Activity
In the material below, the lines containing the word "testEmail" are required; copy each of them.

START Data for this task

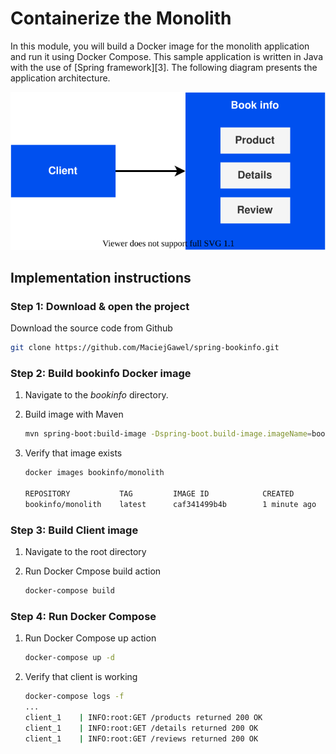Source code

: # Containerize the Monolith

In this module, you will build a Docker image for the monolith application and
run it using Docker Compose. This sample application is written in Java with the
use of [Spring framework][3]. The following diagram presents the application
architecture.

<center><img src="images/architecture.svg" /></center>

## Implementation instructions

### Step 1: Download & open the project

Download the source code from Github

```sh
git clone https://github.com/MaciejGawel/spring-bookinfo.git
```

### Step 2: Build bookinfo Docker image

1. Navigate to the *bookinfo* directory.
1. Build image with Maven

   ```sh
   mvn spring-boot:build-image -Dspring-boot.build-image.imageName=bookinfo/monolith
   ```

1. Verify that image exists

   ```sh
   docker images bookinfo/monolith

   REPOSITORY           TAG         IMAGE ID            CREATED            SIZE
   bookinfo/monolith    latest      caf341499b4b        1 minute ago       252MB
   ```

### Step 3: Build Client image

1. Navigate to the root directory
1. Run Docker Cmpose build action

   ```sh
   docker-compose build
   ```

### Step 4: Run Docker Compose

1. Run Docker Compose up action

   ```sh
   docker-compose up -d
   ```

1. Verify that client is working

   ```sh
   docker-compose logs -f
   ...
   client_1    | INFO:root:GET /products returned 200 OK
   client_1    | INFO:root:GET /details returned 200 OK
   client_1    | INFO:root:GET /reviews returned 200 OK
   ```
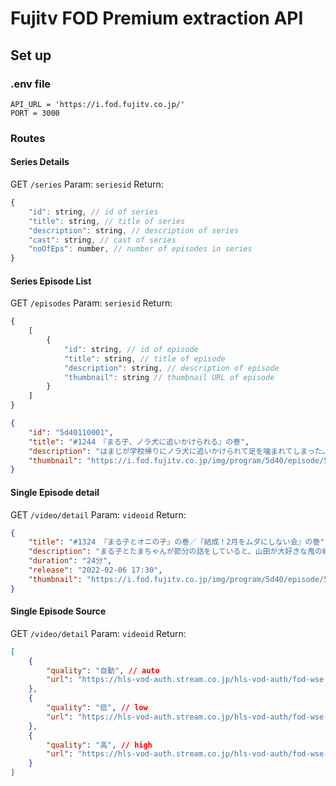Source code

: # Fujitv FOD Premium extraction API

## Set up

### .env file

```env
API_URL = 'https://i.fod.fujitv.co.jp/'
PORT = 3000
```

### Routes

#### Series Details

GET `/series`
Param: `seriesid`
Return:

```js
{
    "id": string, // id of series
    "title": string, // title of series
    "description": string, // description of series
    "cast": string, // cast of series
    "noOfEps": number, // number of episodes in series
}
```

#### Series Episode List

GET `/episodes`
Param: `seriesid`
Return:

```js
{
    [
        {
            "id": string, // id of episode
            "title": string, // title of episode
            "description": string, // description of episode
            "thumbnail": string // thumbnail URL of episode
        }
    ]
}
```

```json
{
    "id": "5d40110001",
    "title": "#1244　『まる子、ノラ犬に追いかけられる』の巻",
    "description": "はまじが学校帰りにノラ犬に追いかけられて足を噛まれてしまった。学校近くでノラ犬を見かけた人がおり、まだこの辺にいることを知ったまる子たちは怖くて仕方がない。もしもの時はどうする？あれこれ考えるが心配は募るばかり。まる子の運命やいかに・・・？",
    "thumbnail": "https://i.fod.fujitv.co.jp/img/program/5d40/episode/5d40110001_a.jpg"
}
```

#### Single Episode detail

GET `/video/detail`
Param: `videoid`
Return:

```json
{
    "title": "#1324 『まる子とオニの子』の巻／『結成！2月をムダにしない会』の巻",
    "description": "まる子とたまちゃんが節分の話をしていると、山田が大好きな鬼の絵本を見せてくれた。ある日、まる子たちが公園で鬼ごっこをして遊んでいると、節子ちゃんと言う女の子に出会うのだが…／山根が、2月は28日しかないから、無駄に過ごしたくないと言う。どんな2月を過ごすか、一緒に考えてほしいと言われたまる子。【2月をムダにしない会】を結成することになった。",
    "duration": "24分",
    "release": "2022-02-06 17:30",
    "thumbnail": "https://i.fod.fujitv.co.jp/img/program/5d40/episode/5d40110083_a.jpg"
}
```

#### Single Episode Source

GET `/video/detail`
Param: `videoid`
Return:

```json
[
    {
        "quality": "自動", // auto
        "url": "https://hls-vod-auth.stream.co.jp/hls-vod-auth/fod-wse-abr/meta.m3u8?tk=f0569c9d9998793154b373fbf13f32dc2b36bfc740fd15b48362f82a29d11d77"
    },
    {
        "quality": "低", // low
        "url": "https://hls-vod-auth.stream.co.jp/hls-vod-auth/fod-wse-mid/meta.m3u8?tk=d04d8dbb3519e2d7269c336af131bc010a49fd9c3213e5179e5150b801c77300c6fcf05a6d8fa970c106baebdc901e78"
    },
    {
        "quality": "高", // high
        "url": "https://hls-vod-auth.stream.co.jp/hls-vod-auth/fod-wse-high/meta.m3u8?tk=d04d8dbb3519e2d7269c336af131bc01716c7e9ae4c18c7c6845e1b607c91eb22c74b1e85677d9ddb458fa39104e79cb"
    }
]
```
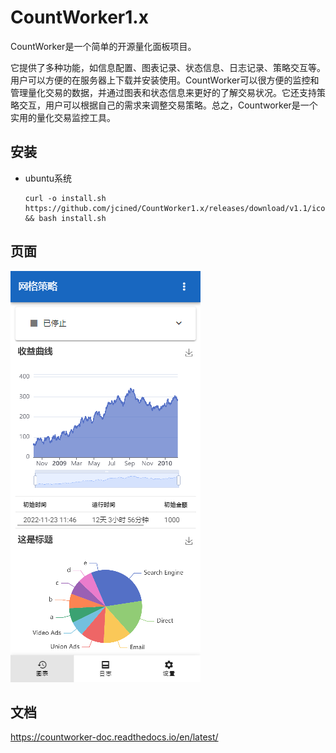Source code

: # **CountWorker1.x**

CountWorker是一个简单的开源量化面板项目。

它提供了多种功能，如信息配置、图表记录、状态信息、日志记录、策略交互等。用户可以方便的在服务器上下载并安装使用。CountWorker可以很方便的监控和管理量化交易的数据，并通过图表和状态信息来更好的了解交易状况。它还支持策略交互，用户可以根据自己的需求来调整交易策略。总之，Countworker是一个实用的量化交易监控工具。

## 安装

+ ubuntu系统

  ```shell
  curl -o install.sh https://github.com/jcined/CountWorker1.x/releases/download/v1.1/icountworker.sh && bash install.sh
  ```

## 页面

![](https://raw.githubusercontent.com/jcined/CountWorker1.x/main/examplePage/chart.png)



## 文档

https://countworker-doc.readthedocs.io/en/latest/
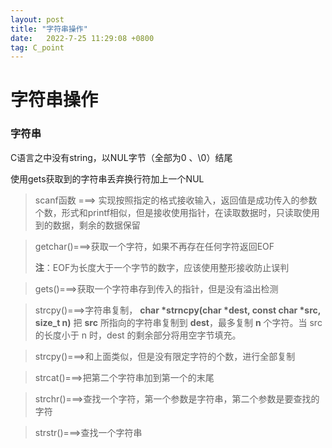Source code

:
 ```yaml
---
layout: post
title: "字符串操作" 
date:   2022-7-25 11:29:08 +0800
tag: C_point
---
```


# 字符串操作

### 字符串

C语言之中没有string，以NUL字节（全部为0 、\0）结尾

使用gets获取到的字符串丢弃换行符加上一个NUL

> scanf函数 ===> 实现按照指定的格式接收输入，返回值是成功传入的参数个数，形式和printf相似，但是接收使用指针，在读取数据时，只读取使用到的数据，剩余的数据保留

> getchar()===>获取一个字符，如果不再存在任何字符返回EOF
>
> **注**：EOF为长度大于一个字节的数字，应该使用整形接收防止误判

> gets()===>获取一个字符串存到传入的指针，但是没有溢出检测

> strcpy()===>字符串复制， **char \*strncpy(char \*dest, const char \*src, size_t n)** 把 **src** 所指向的字符串复制到 								**dest**，最多复制 **n** 个字符。当 src 的长度小于 n 时，dest 的剩余部分将用空字节填充。

> strcpy()===>和上面类似，但是没有限定字符的个数，进行全部复制

> strcat()===>把第二个字符串加到第一个的末尾

> strchr()===>查找一个字符，第一个参数是字符串，第二个参数是要查找的字符

> strstr()===>查找一个字符串
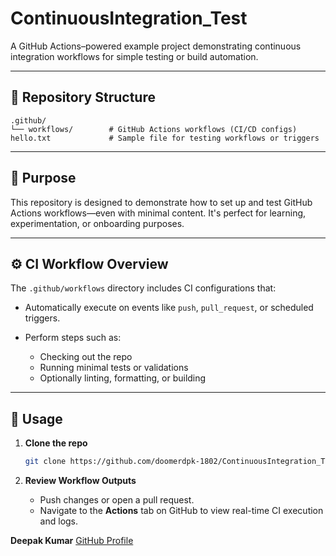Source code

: # ContinuousIntegration\_Test

A GitHub Actions–powered example project demonstrating continuous integration workflows for simple testing or build automation.

---

## 📂 Repository Structure

```
.github/
└── workflows/        # GitHub Actions workflows (CI/CD configs)
hello.txt             # Sample file for testing workflows or triggers
```

---

## 🎯 Purpose

This repository is designed to demonstrate how to set up and test GitHub Actions workflows—even with minimal content. It's perfect for learning, experimentation, or onboarding purposes.

---

## ⚙️ CI Workflow Overview

The `.github/workflows` directory includes CI configurations that:

* Automatically execute on events like `push`, `pull_request`, or scheduled triggers.
* Perform steps such as:

  * Checking out the repo
  * Running minimal tests or validations
  * Optionally linting, formatting, or building

---

## 🚀 Usage

1. **Clone the repo**

   ```bash
   git clone https://github.com/doomerdpk-1802/ContinuousIntegration_Test.git
   ```
2. **Review Workflow Outputs**

   * Push changes or open a pull request.
   * Navigate to the **Actions** tab on GitHub to view real-time CI execution and logs.



**Deepak Kumar**
[GitHub Profile](https://github.com/doomerdpk-1802)
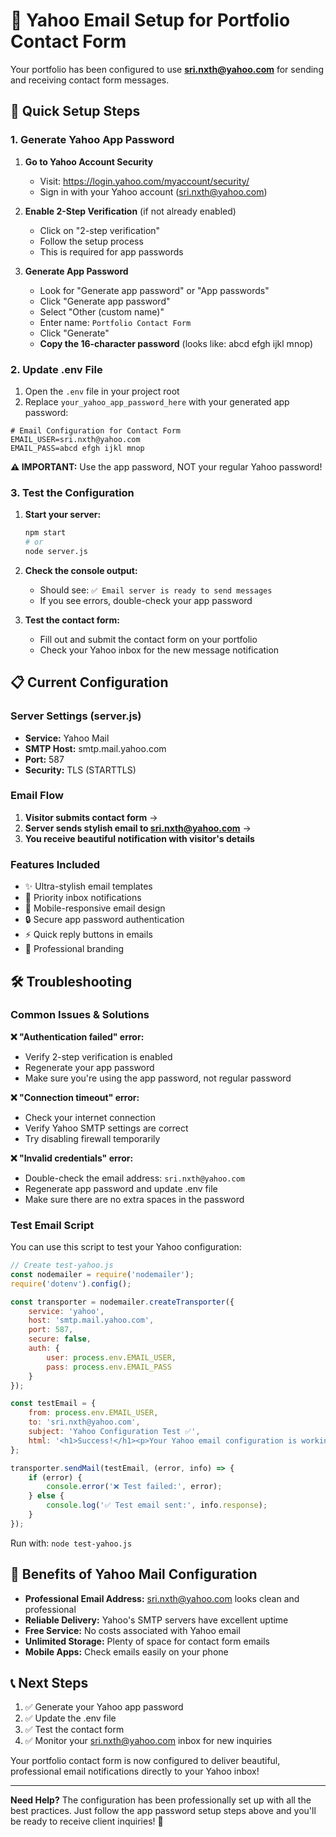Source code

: # 📧 Yahoo Email Setup for Portfolio Contact Form

Your portfolio has been configured to use **sri.nxth@yahoo.com** for sending and receiving contact form messages.

## 🚀 Quick Setup Steps

### 1. Generate Yahoo App Password

1. **Go to Yahoo Account Security**
   - Visit: https://login.yahoo.com/myaccount/security/
   - Sign in with your Yahoo account (sri.nxth@yahoo.com)

2. **Enable 2-Step Verification** (if not already enabled)
   - Click on "2-step verification"  
   - Follow the setup process
   - This is required for app passwords

3. **Generate App Password**
   - Look for "Generate app password" or "App passwords"
   - Click "Generate app password"
   - Select "Other (custom name)"
   - Enter name: `Portfolio Contact Form`
   - Click "Generate"
   - **Copy the 16-character password** (looks like: abcd efgh ijkl mnop)

### 2. Update .env File

1. Open the `.env` file in your project root
2. Replace `your_yahoo_app_password_here` with your generated app password:

```env
# Email Configuration for Contact Form
EMAIL_USER=sri.nxth@yahoo.com
EMAIL_PASS=abcd efgh ijkl mnop
```

**⚠️ IMPORTANT:** Use the app password, NOT your regular Yahoo password!

### 3. Test the Configuration

1. **Start your server:**
   ```bash
   npm start
   # or
   node server.js
   ```

2. **Check the console output:**
   - Should see: `✅ Email server is ready to send messages`
   - If you see errors, double-check your app password

3. **Test the contact form:**
   - Fill out and submit the contact form on your portfolio
   - Check your Yahoo inbox for the new message notification

## 📋 Current Configuration

### Server Settings (server.js)
- **Service:** Yahoo Mail
- **SMTP Host:** smtp.mail.yahoo.com
- **Port:** 587
- **Security:** TLS (STARTTLS)

### Email Flow
1. **Visitor submits contact form** → 
2. **Server sends stylish email to sri.nxth@yahoo.com** → 
3. **You receive beautiful notification with visitor's details**

### Features Included
- ✨ Ultra-stylish email templates
- 🚀 Priority inbox notifications  
- 📱 Mobile-responsive email design
- 🔒 Secure app password authentication
- ⚡ Quick reply buttons in emails
- 🎨 Professional branding

## 🛠️ Troubleshooting

### Common Issues & Solutions

**❌ "Authentication failed" error:**
- Verify 2-step verification is enabled
- Regenerate your app password
- Make sure you're using the app password, not regular password

**❌ "Connection timeout" error:**
- Check your internet connection
- Verify Yahoo SMTP settings are correct
- Try disabling firewall temporarily

**❌ "Invalid credentials" error:**
- Double-check the email address: `sri.nxth@yahoo.com`
- Regenerate app password and update .env file
- Make sure there are no extra spaces in the password

### Test Email Script

You can use this script to test your Yahoo configuration:

```javascript
// Create test-yahoo.js
const nodemailer = require('nodemailer');
require('dotenv').config();

const transporter = nodemailer.createTransporter({
    service: 'yahoo',
    host: 'smtp.mail.yahoo.com',
    port: 587,
    secure: false,
    auth: {
        user: process.env.EMAIL_USER,
        pass: process.env.EMAIL_PASS
    }
});

const testEmail = {
    from: process.env.EMAIL_USER,
    to: 'sri.nxth@yahoo.com',
    subject: 'Yahoo Configuration Test ✅',
    html: '<h1>Success!</h1><p>Your Yahoo email configuration is working perfectly!</p>'
};

transporter.sendMail(testEmail, (error, info) => {
    if (error) {
        console.error('❌ Test failed:', error);
    } else {
        console.log('✅ Test email sent:', info.response);
    }
});
```

Run with: `node test-yahoo.js`

## 🎯 Benefits of Yahoo Mail Configuration

- **Professional Email Address:** sri.nxth@yahoo.com looks clean and professional
- **Reliable Delivery:** Yahoo's SMTP servers have excellent uptime
- **Free Service:** No costs associated with Yahoo email
- **Unlimited Storage:** Plenty of space for contact form emails
- **Mobile Apps:** Check emails easily on your phone

## 📞 Next Steps

1. ✅ Generate your Yahoo app password
2. ✅ Update the .env file  
3. ✅ Test the contact form
4. ✅ Monitor your sri.nxth@yahoo.com inbox for new inquiries

Your portfolio contact form is now configured to deliver beautiful, professional email notifications directly to your Yahoo inbox!

---

**Need Help?** The configuration has been professionally set up with all the best practices. Just follow the app password setup steps above and you'll be ready to receive client inquiries! 🚀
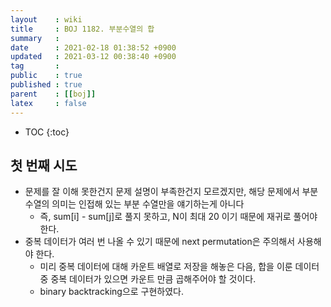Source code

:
 ```yaml
---
layout    : wiki
title     : BOJ 1182. 부분수열의 합
summary   : 
date      : 2021-02-18 01:38:52 +0900
updated   : 2021-03-12 00:38:40 +0900
tag       : 
public    : true
published : true
parent    : [[boj]]
latex     : false
---
```

* TOC
{:toc}

## 첫 번째 시도
- 문제를 잘 이해 못한건지 문제 설명이 부족한건지 모르겠지만, 해당 문제에서 부분 수열의 의미는 인접해 있는 부분 수열만을 얘기하는게 아니다
	- 즉, sum[i] - sum[j]로 풀지 못하고, N이 최대 20 이기 때문에 재귀로 풀어야 한다.
- 중복 데이터가 여러 번 나올 수 있기 때문에 next permutation은 주의해서 사용해야 한다.
	- 미리 중복 데이터에 대해 카운트 배열로 저장을 해놓은 다음, 합을 이룬 데이터 중 중복 데이터가 있으면 카운트 만큼 곱해주어야 할 것이다.
	- binary backtracking으로 구현하였다.
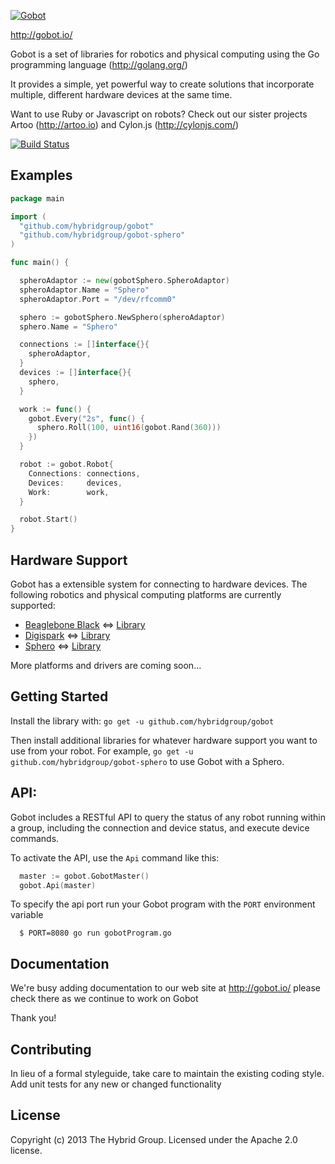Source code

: [![Gobot](https://github.com/hybridgroup/gobot/blob/gh-pages/images/logo.png)](http://gobot.io/)

http://gobot.io/

Gobot is a set of libraries for robotics and physical computing using the Go programming language (http://golang.org/)

It provides a simple, yet powerful way to create solutions that incorporate multiple, different hardware devices at the same time.

Want to use Ruby or Javascript on robots? Check out our sister projects Artoo (http://artoo.io) and Cylon.js (http://cylonjs.com/)

[![Build Status](https://travis-ci.org/hybridgroup/gobot.png?branch=master)](https://travis-ci.org/hybridgroup/gobot)

## Examples

```go
package main

import (
  "github.com/hybridgroup/gobot"
  "github.com/hybridgroup/gobot-sphero"
)

func main() {

  spheroAdaptor := new(gobotSphero.SpheroAdaptor)
  spheroAdaptor.Name = "Sphero"
  spheroAdaptor.Port = "/dev/rfcomm0"

  sphero := gobotSphero.NewSphero(spheroAdaptor)
  sphero.Name = "Sphero"

  connections := []interface{}{
    spheroAdaptor,
  }
  devices := []interface{}{
    sphero,
  }

  work := func() {
    gobot.Every("2s", func() {
      sphero.Roll(100, uint16(gobot.Rand(360)))
    })
  }

  robot := gobot.Robot{
    Connections: connections,
    Devices:     devices,
    Work:        work,
  }

  robot.Start()
}
```
## Hardware Support
Gobot has a extensible system for connecting to hardware devices. The following robotics and physical computing platforms are currently supported:

  - [Beaglebone Black](http://beagleboard.org/Products/BeagleBone+Black/) <=> [Library](https://github.com/hybridgroup/gobot-beaglebone)
  - [Digispark](http://digistump.com/products/1) <=> [Library](https://github.com/hybridgroup/gobot-digispark)
  - [Sphero](http://www.gosphero.com/) <=> [Library](https://github.com/hybridgroup/gobot-sphero)

More platforms and drivers are coming soon...

## Getting Started

Install the library with: `go get -u github.com/hybridgroup/gobot`

Then install additional libraries for whatever hardware support you want to use from your robot. For example, `go get -u github.com/hybridgroup/gobot-sphero` to use Gobot with a Sphero.

## API:

Gobot includes a RESTful API to query the status of any robot running within a group, including the connection and device status, and execute device commands.

To activate the API, use the `Api` command like this:

```go 
  master := gobot.GobotMaster()
  gobot.Api(master)
```
To specify the api port run your Gobot program with the `PORT` environment variable
```
  $ PORT=8080 go run gobotProgram.go
```

## Documentation
We're busy adding documentation to our web site at http://gobot.io/ please check there as we continue to work on Gobot

Thank you!

## Contributing
In lieu of a formal styleguide, take care to maintain the existing coding style.
Add unit tests for any new or changed functionality

## License
Copyright (c) 2013 The Hybrid Group. Licensed under the Apache 2.0 license.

END Data for this task

Response for this exercise
const testEmail = {
transporter.sendMail(testEmail, (error, info) => {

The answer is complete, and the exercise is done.